1950 ~ 1980年間の「鎖国時代」では、自力開発された「紅旗」ブランドの乗用車が、中国人の誇りであった。しかし、80年台以降、海外自動車メーカーの進出により、「紅旗」などの純国産自動車は凋落し、海外ブランド車が圧倒的な市場シェアを占めるようになった。

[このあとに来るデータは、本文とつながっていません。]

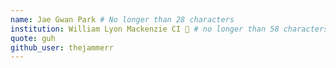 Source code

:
 ```yaml
---
name: Jae Gwan Park # No longer than 28 characters
institution: William Lyon Mackenzie CI 🚩 # no longer than 58 characters
quote: guh
github_user: thejammerr
---
```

しかし、中国の自動車メーカーは「自主ブランド」への夢をあきらめず、各社各様のロードマップを描いている。

1.奇瑞汽車、吉利汽車のケース
民族系自動車メーカーの代表格である奇瑞汽車、吉利汽車は、それぞれ外国車を「模倣」することからスタートした。奇瑞の小型車「QQ」は、GM に訴えられながらも、急激に販売台数を伸ばしてきた。一方、GM の「SPARK」が「QQ」のあおりを受け、あっという間に市場から姿を消した。また、吉利もトヨタから訴えられたりしながらも、低価格車で市場拡大を進めている。

2.長安汽車のケース
長安汽車をはじめ、中国民族系自動車メーカー数社は、新車開発において、デザインなどの業務をイタリアのデザイン会社へ発注することにより、「知的財産権」の問題を避けながら、一部の技術習得も果たしている。この方法により、一定の効果が期待できるものの、中国自動車業界では、依然として「財産権あっても、知識はない。」と揶揄されている。

3.上海汽車のケース
最近、最も注目を集めているのは、上海汽車が推進する「自社ブランド」戦略である。
上海汽車は、韓国の双龍自動車、イギリスの MG ROVER を買収し、両社の持つ自動車開発ノウハウや生産技術を入手した。更に、この 2 社のノウハウ、生産技術を中国へ「移植」することにより、最終的に「自社ブランド」の実現を目指そうとしている。最近、双龍自動車の上海現地生産が決まったことも、こうした戦略の一環であると見られている。